▶ **PROBLEM TO SOLVE**
Copy the data that follows exactly. Include no pictures.

▶ **Pictures paired with source code**
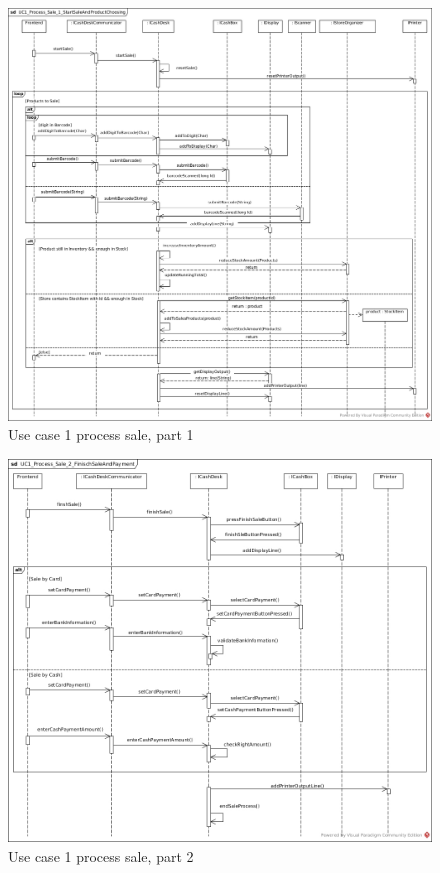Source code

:		
			\begin{figure}[!h]
				\centering
				\includegraphics[width = 1\textwidth]{img/UC1_Process_Sale_1_StartSaleAndProductChoosing.jpg}
				\caption{Use case 1 process sale, part 1}
				\label{MS_UC1_1}
			\end{figure}
			
			\begin{figure}[!h]
				\centering
				\includegraphics[width = 1\textwidth]{img/UC1_Process_Sale_2_FinishSaleAndPayment.jpg}
				\caption{Use case 1 process sale, part 2}
				\label{MS_UC1_2}
			\end{figure}
			
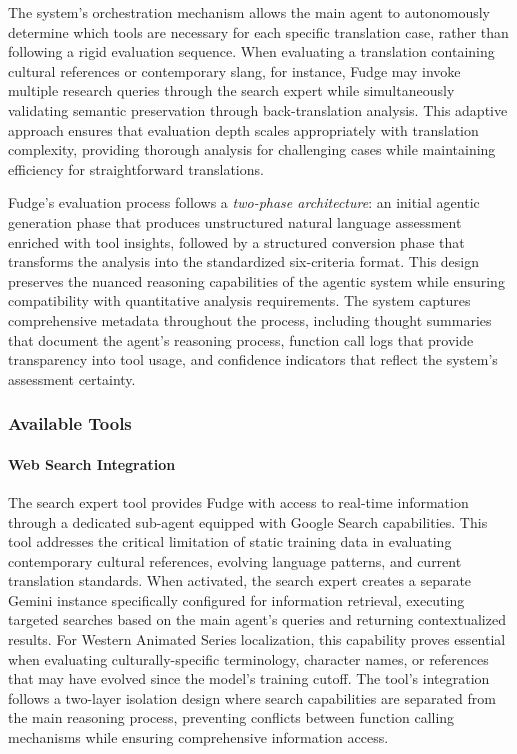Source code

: \documentclass[conference]{IEEEtran}
\begin{document}
The system's orchestration mechanism allows the main agent to autonomously determine which tools are necessary for each specific translation case, rather than following a rigid evaluation sequence. When evaluating a translation containing cultural references or contemporary slang, for instance, Fudge may invoke multiple research queries through the search expert while simultaneously validating semantic preservation through back-translation analysis. This adaptive approach ensures that evaluation depth scales appropriately with translation complexity, providing thorough analysis for challenging cases while maintaining efficiency for straightforward translations.

Fudge's evaluation process follows a \textit{two-phase architecture}: an initial agentic generation phase that produces unstructured natural language assessment enriched with tool insights, followed by a structured conversion phase that transforms the analysis into the standardized six-criteria format. This design preserves the nuanced reasoning capabilities of the agentic system while ensuring compatibility with quantitative analysis requirements. The system captures comprehensive metadata throughout the process, including thought summaries that document the agent's reasoning process, function call logs that provide transparency into tool usage, and confidence indicators that reflect the system's assessment certainty.

\subsubsection{Available Tools}

\paragraph{Web Search Integration} The search expert tool provides Fudge with access to real-time information through a dedicated sub-agent equipped with Google Search capabilities. This tool addresses the critical limitation of static training data in evaluating contemporary cultural references, evolving language patterns, and current translation standards. When activated, the search expert creates a separate Gemini instance specifically configured for information retrieval, executing targeted searches based on the main agent's queries and returning contextualized results. For Western Animated Series localization, this capability proves essential when evaluating culturally-specific terminology, character names, or references that may have evolved since the model's training cutoff. The tool's integration follows a two-layer isolation design where search capabilities are separated from the main reasoning process, preventing conflicts between function calling mechanisms while ensuring comprehensive information access.
\end{document}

▶ **WRITTEN ANSWER**
Source code

:		
			\begin{figure}[!h]
				\centering
				\includegraphics[width = 1\textwidth]{img/UC1_Process_Sale_1_StartSaleAndProductChoosing.jpg}
				\caption{Use case 1 process sale, part 1}
				\label{MS_UC1_1}
			\end{figure}
			
			\begin{figure}[!h]
				\centering
				\includegraphics[width = 1\textwidth]{img/UC1_Process_Sale_2_FinishSaleAndPayment.jpg}
				\caption{Use case 1 process sale, part 2}
				\label{MS_UC1_2}
			\end{figure}
			
Source code

: \documentclass[conference]{IEEEtran}
\begin{document}
The system's orchestration mechanism allows the main agent to autonomously determine which tools are necessary for each specific translation case, rather than following a rigid evaluation sequence. When evaluating a translation containing cultural references or contemporary slang, for instance, Fudge may invoke multiple research queries through the search expert while simultaneously validating semantic preservation through back-translation analysis. This adaptive approach ensures that evaluation depth scales appropriately with translation complexity, providing thorough analysis for challenging cases while maintaining efficiency for straightforward translations.

Fudge's evaluation process follows a \textit{two-phase architecture}: an initial agentic generation phase that produces unstructured natural language assessment enriched with tool insights, followed by a structured conversion phase that transforms the analysis into the standardized six-criteria format. This design preserves the nuanced reasoning capabilities of the agentic system while ensuring compatibility with quantitative analysis requirements. The system captures comprehensive metadata throughout the process, including thought summaries that document the agent's reasoning process, function call logs that provide transparency into tool usage, and confidence indicators that reflect the system's assessment certainty.

\subsubsection{Available Tools}

\paragraph{Web Search Integration} The search expert tool provides Fudge with access to real-time information through a dedicated sub-agent equipped with Google Search capabilities. This tool addresses the critical limitation of static training data in evaluating contemporary cultural references, evolving language patterns, and current translation standards. When activated, the search expert creates a separate Gemini instance specifically configured for information retrieval, executing targeted searches based on the main agent's queries and returning contextualized results. For Western Animated Series localization, this capability proves essential when evaluating culturally-specific terminology, character names, or references that may have evolved since the model's training cutoff. The tool's integration follows a two-layer isolation design where search capabilities are separated from the main reasoning process, preventing conflicts between function calling mechanisms while ensuring comprehensive information access.
\end{document}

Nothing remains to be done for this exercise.